研究課題
心筋特異的mitoNEETノックアウト(mitoNEET-KO)マウスにおける鉄代謝制御のメカニズムの解析を行った。mitoNEET-KOマウスの心筋におけるミトコンドリア鉄量は野生型マウスに比べ増加していた。この増加に伴ってmitochondrial ferritinレベルは上昇していたが、他の鉄代謝関連蛋白であるNFRN2、FXN、ABCB7、ABCB8、TfRm、DMT1、Fpn、IRP1、IRP2の蛋白レベルは変化していなかった。また、細胞内Heme、ミトコンドリアHeme、ALAS1、FECHレベルも野生型マウスと比べ変化は認められなかった。mitoNEETは既存の鉄代謝関連蛋白とは独立してミトコンドリアの鉄代謝を制御していることが示唆された。また、mitoNEET-KOマウスでは心筋細胞のミトコンドリア形態異常をきたしており、ミトコンドリア呼吸能の低下が認められた。mitoNEETによる鉄代謝制御はミトコンドリア形態および機能と関連している可能性が示唆された。野生型マウスでは加齢により心筋におけるmitoNEET発現量が低下した。mitoNEETと結合する新規蛋白としてtranferrin receptorとadenine nucleotide translocator(ANT)が同定され、mitoNEETとこれらの蛋白の相互作用がin vivoで確認された。 シクロスポリン A(mPTP開口阻害薬)によりミトコンドリア鉄量が減少したことから、mitoNEETとANTが協調してミトコンドリア鉄量を制御している可能性が示唆された。
2: おおむね順調に進展している
心筋特異的mitoNEETノックアウトマウスを使用したin vivoの実験が順調に進んでいる。

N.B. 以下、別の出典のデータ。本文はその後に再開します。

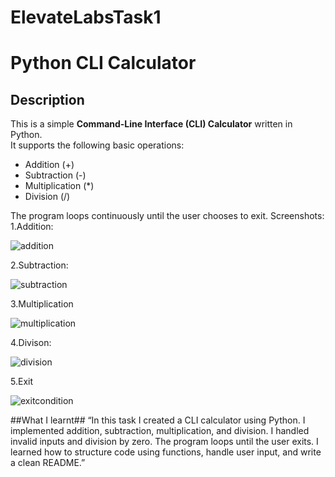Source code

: # ElevateLabsTask1
# Python CLI Calculator

## Description
This is a simple **Command-Line Interface (CLI) Calculator** written in Python.  
It supports the following basic operations:
- Addition (+)
- Subtraction (-)
- Multiplication (*)
- Division (/)

The program loops continuously until the user chooses to exit.
Screenshots:
1.Addition:


![addition](https://github.com/user-attachments/assets/544c5fb4-b2c5-41fa-9604-3affd8649c41)

2.Subtraction:


![subtraction](https://github.com/user-attachments/assets/3659f7e7-a593-4a23-9e01-63c1d7e1e3b4)

3.Multiplication


 ![multiplication](https://github.com/user-attachments/assets/2610c126-0e28-41e1-a49e-7f1dcc72c5be)

4.Divison:


 ![division](https://github.com/user-attachments/assets/b7f2bebd-61d6-49a2-84e5-91201f686955)

5.Exit 


  ![exitcondition](https://github.com/user-attachments/assets/e4d293cc-e52c-4841-a62f-5b882003af64)

##What I learnt##
“In this task I created a CLI calculator using Python. I implemented addition, subtraction, multiplication, and division. I handled invalid inputs and division by zero. The program loops until the user exits. I learned how to structure code using functions, handle user input, and write a clean README.”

mitoNEETと相互作用する新規蛋白を同定しミトコンドリア鉄制御に関する新たなメカニズムを明らかにした。また、ミトコンドリア鉄代謝とミトコンドリア機能および形態が密接に関連すること見出し、mitoNEETの機能解析が進んだ。さらに加齢によるmitoNEET蛋白の発現量の変化を解析し、mitoNEETの生理学的意義が明らかなった。
心不全モデルを用いて病態におけるmitoNEETの役割の解析を予定している。具体的には横行大動脈縮窄による圧負荷モデルを作成し、心肥大、心機能障害の発症・進展過程におけるmitoNEETの機能解析を行い、心筋リモデリングにおけるmitoNEETの役割およびミトコンドリア鉄代謝の意義を明らかにする。また、培養心筋細胞mitoNEET遺伝子導入実験を行い、mitoNEETによるミトコンドリア鉄代謝制御機構の解明を進める。さらにmitoNEETの安定化・機能保持による新たな心不全予防・治療法の開発を進める。